Существуют различные представления о структуре мозга, когда речь заходит о языке. Коннекционистские модели подчеркивают идею о том, что лексикон человека и его мысли работают в своего рода распределенной ассоциативной сети. [38] Нативистские модели утверждают, что в мозге есть специализированные устройства , которые предназначены для усвоения языка. [37] Вычислительные модели подчеркивают понятие репрезентативного языка мышления и логико-подобной вычислительной обработки, которую разум выполняет над ними. [39] Эмерджентистские модели фокусируются на представлении о том, что естественные способности представляют собой сложную систему, которая возникает из более простых биологических частей. Редукционистские модели пытаются объяснить более высокие уровни психических процессов с точки зрения базовой низкоуровневой нейрофизиологической активности. [40]
Во-первых, эта область исследований стремится лучше понять, что говорящие и слушающие делают с языком в общении , и как он используется в обществе. Конкретные интересы включают темы изучения языка , создания языка и речевых актов .
Во-вторых, исследуется вопрос о том, как язык соотносится с сознанием как говорящего, так и интерпретатора . Особый интерес представляют основания для успешного перевода слов и понятий в их эквиваленты на другом языке.

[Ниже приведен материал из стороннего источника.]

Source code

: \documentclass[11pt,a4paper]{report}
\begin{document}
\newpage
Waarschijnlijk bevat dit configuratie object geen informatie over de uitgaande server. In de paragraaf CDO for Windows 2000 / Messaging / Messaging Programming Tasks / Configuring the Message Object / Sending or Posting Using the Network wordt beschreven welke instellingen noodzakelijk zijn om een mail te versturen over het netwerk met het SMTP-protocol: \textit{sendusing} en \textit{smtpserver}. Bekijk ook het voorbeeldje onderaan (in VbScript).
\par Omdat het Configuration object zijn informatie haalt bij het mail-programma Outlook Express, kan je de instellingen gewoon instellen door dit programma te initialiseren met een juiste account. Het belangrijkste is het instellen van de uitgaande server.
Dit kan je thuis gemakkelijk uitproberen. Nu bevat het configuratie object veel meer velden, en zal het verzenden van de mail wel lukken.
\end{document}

Важная проблема, которая касается как философии языка, так и философии разума, заключается в том, в какой степени язык влияет на мышление и наоборот. По этому вопросу существует ряд различных точек зрения, каждая из которых предлагает ряд идей и предложений.

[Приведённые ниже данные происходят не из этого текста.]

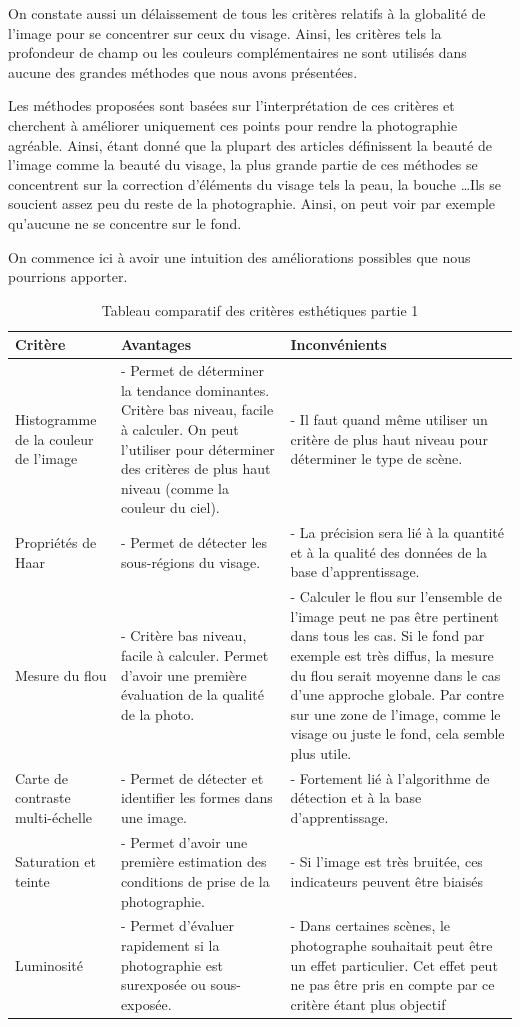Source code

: \documentclass[11pt, french]{report-rd-info}
\begin{document}
On constate aussi un délaissement de tous les critères relatifs à la globalité de l’image pour se concentrer sur ceux du visage. Ainsi, les critères tels la profondeur de champ ou les couleurs complémentaires ne sont utilisés dans aucune des grandes méthodes que nous avons présentées.

Les méthodes proposées sont basées sur l’interprétation de ces critères et cherchent à améliorer uniquement ces points pour rendre la photographie agréable. Ainsi, étant donné que la plupart des articles définissent la beauté de l’image comme la beauté du visage, la plus grande partie de ces méthodes se concentrent sur la correction d’éléments du visage tels la peau, la bouche \ldots Ils se soucient assez peu du reste de la photographie. Ainsi, on peut voir par exemple qu’aucune ne se concentre sur le fond.

On commence ici à avoir une intuition des améliorations possibles que nous pourrions apporter.
\begin{table}
\begin{center}
\begin{tabular}{|p{3cm}|p{6cm}|p{7cm}|}
\hline
\textbf{Critère} & \textbf{Avantages} & \textbf{Inconvénients} \\ \hline
Histogramme de la couleur de l'image & - Permet de déterminer la tendance dominantes. Critère bas niveau, facile à calculer. On peut l'utiliser pour déterminer des critères de plus haut niveau (comme la couleur du ciel). & - Il faut quand même utiliser un critère de plus haut niveau pour déterminer le type de scène. \\ \hline
Propriétés de Haar & - Permet de détecter les sous-régions du visage. & - La précision sera lié à la quantité et à la qualité des données de la base d'apprentissage. \\ \hline
Mesure du flou & - Critère bas niveau, facile à calculer. Permet d'avoir une première évaluation de la qualité de la photo. & - Calculer le flou sur l'ensemble de l'image peut ne pas être pertinent dans tous les cas. Si le fond par exemple est très diffus, la mesure du flou serait moyenne dans le cas d'une approche globale. Par contre sur une zone de l'image, comme le visage ou juste le fond, cela semble plus utile. \\ \hline
Carte de contraste multi-échelle & - Permet de détecter et identifier les formes dans une image. & - Fortement lié à l’algorithme de détection et à la base d'apprentissage. \\ \hline
Saturation et teinte & - Permet d'avoir une première estimation des conditions de prise de la photographie. & - Si l'image est très bruitée, ces indicateurs peuvent être biaisés \\ \hline
Luminosité & - Permet d'évaluer rapidement si la photographie est surexposée ou sous-exposée. & - Dans certaines scènes, le photographe souhaitait peut être un effet particulier. Cet effet peut ne pas être pris en compte par ce critère étant plus objectif\\ \hline
\end{tabular}
\end{center}
\caption{Tableau comparatif des critères esthétiques partie 1}
\label{tab:ComparaisonCriteres1}
\end{table}
\end{document}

Лингвисты Сепир и Уорф предположили, что язык ограничивает пределы, в которых члены «лингвистического сообщества» могут думать об определенных предметах (гипотеза, параллельная роману Джорджа Оруэлла «1984» ). [41] Другими словами, язык аналитически предшествовал мышлению. Философ Майкл Дамметт также является сторонником точки зрения «сначала язык». [42]
Полной противоположностью позиции Сепира-Уорфа является представление о том, что мысль (или, более широко, ментальное содержание) имеет приоритет над языком. Позицию «знание-сначала» можно найти, например, в работе Пола Грайса . [42] Кроме того, эта точка зрения тесно связана с Джерри Фодором и его гипотезой языка мысли . Согласно его аргументу, устный и письменный язык черпают свою преднамеренность и значение из внутреннего языка, закодированного в уме. [43] Главный аргумент в пользу такой точки зрения заключается в том, что структура мыслей и структура языка, по-видимому, имеют общий композиционный, систематический характер. Другой аргумент заключается в том, что трудно объяснить, как знаки и символы на бумаге могут представлять что-либо значимое, если некое значение не будет вложено в них содержанием ума. Один из главных аргументов против заключается в том, что такие уровни языка могут привести к бесконечному регрессу. [43] В любом случае, многие философы сознания и языка, такие как Рут Милликен , Фред Дретске и Фодор, в последнее время обратили свое внимание на прямое объяснение значений ментального содержания и состояний.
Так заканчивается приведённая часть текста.